К этим фундаментальным новационным шагам помимо вве­дения трех- и четырехголосия прежде всего следует отнести по­явление самостоятельного, не связанного со словом ритма и возникновение Halteton-техники, или техники письма на вы­держанном звуке. Появление эмансипированного от слова рит­ма обусловлено появлением модусной ритмики, основанной на повторении простейших ритмических формул. Шесть ритми­ческих формул, или модусов, складываясь в различные комби­нации, образовывали ритмический рисунок мелодии. Свобод­но льющаяся извилистая мелодика мелизматического характера заковывалась в жесткие ритмические формулы модусов, что приводило к некой кристаллизации мелодизма и к возникнове­нию мелодических формул-попевок. Что же касается Halteton-техники, или техники письма на выдержанном звуке, то ее введение практически обозначало максимально полное осво­бождение vox organalis от vox principalis. Движение vox principalis останавливалось на какое-то время на одном из зву­ков заданного напева, и на фоне этого звука разворачивались обширные мелодические построения vox organalis, достигаю­щие порой огромных размеров. В органумах Перотина Halteton-эпизоды могут занимать несколько десятков тактов в современной нотации, и эти эпизоды являлись не только про­возвестием грядущей свободной композиции, но и свидетель­ством уже реально существующего пространства произвола, пришедшего на смену пространству иконы.

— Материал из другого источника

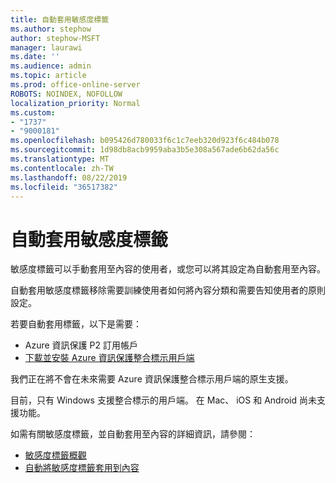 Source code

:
 ```yaml
---
title: 自動套用敏感度標籤
ms.author: stephow
author: stephow-MSFT
manager: laurawi
ms.date: ''
ms.audience: admin
ms.topic: article
ms.prod: office-online-server
ROBOTS: NOINDEX, NOFOLLOW
localization_priority: Normal
ms.custom:
- "1737"
- "9000181"
ms.openlocfilehash: b095426d780033f6c1c7eeb320d923f6c484b078
ms.sourcegitcommit: 1d98db8acb9959aba3b5e308a567ade6b62da56c
ms.translationtype: MT
ms.contentlocale: zh-TW
ms.lasthandoff: 08/22/2019
ms.locfileid: "36517382"
---
```

# <a name="auto-apply-sensitivity-labels"></a>自動套用敏感度標籤

敏感度標籤可以手動套用至內容的使用者，或您可以將其設定為自動套用至內容。

自動套用敏感度標籤移除需要訓練使用者如何將內容分類和需要告知使用者的原則設定。

若要自動套用標籤，以下是需要：

- Azure 資訊保護 P2 訂用帳戶
- [下載並安裝 Azure 資訊保護整合標示用戶端](https://docs.microsoft.com/azure/information-protection/rms-client/install-unifiedlabelingclient-app)

我們正在將不會在未來需要 Azure 資訊保護整合標示用戶端的原生支援。

目前，只有 Windows 支援整合標示的用戶端。  在 Mac、 iOS 和 Android 尚未支援功能。

如需有關敏感度標籤，並自動套用至內容的詳細資訊，請參閱：

- [敏感度標籤概觀](https://docs.microsoft.com/office365/securitycompliance/sensitivity-labels)
- [自動將敏感度標籤套用到內容](https://docs.microsoft.com/office365/securitycompliance/apply_sensitivity_label_automatically) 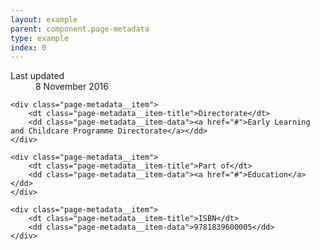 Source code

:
 ```yaml
---
layout: example
parent: component.page-metadata
type: example
index: 0
---
```


<dl class="page-metadata">
    <div class="page-metadata__item">
        <dt class="page-metadata__item-title">Last updated</dt>
        <dd class="page-metadata__item-data">8 November 2016</dd>
    </div>

    <div class="page-metadata__item">
        <dt class="page-metadata__item-title">Directorate</dt>
        <dd class="page-metadata__item-data"><a href="#">Early Learning and Childcare Programme Directorate</a></dd>
    </div>

    <div class="page-metadata__item">
        <dt class="page-metadata__item-title">Part of</dt>
        <dd class="page-metadata__item-data"><a href="#">Education</a></dd>
    </div>

    <div class="page-metadata__item">
        <dt class="page-metadata__item-title">ISBN</dt>
        <dd class="page-metadata__item-data">9781839600005</dd>
    </div>
</dl>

Оперативное пространство произвола, реально заявившее о своем существовании в Halteton-эпизодах, должно было конкрет­но проявить себя в новой методике организации звукового мате­риала, и такой методикой стала весьма специфическая техника, получившая в современной литературе название Stimmtausch. Суть этой техники заключается в перестановке одних и тех же попевок из голоса в голос, или в обмене попевок голосами, в ре­зультате чего возникает тембровое варьирование одного и того же мелодического материала. Несмотря на кажущуюся неза­тейливость такого приема, техника Stimmtausch оказывается весьма эффективной и, что самое главное, крайне перспектив­ной, ибо в ней реально существуют практически все фунда­ментальные композиторские методы организации звукового материала, доминирующие вплоть до конца XVI в.: и подвиж­ный контрапункт, и каноническая техника, и принцип вариационности, и принцип остинантности. Таким образом, можно утверждать, что в технике Stimmtausch как бы в свернутом виде заключен весь проект композиторской музыки, осуще­ствлявшийся на протяжении дальнейших столетий вплоть до возникновения функциональной гармонии, а само появление этой техники можно рассматривать как начало времени ком­позиторов.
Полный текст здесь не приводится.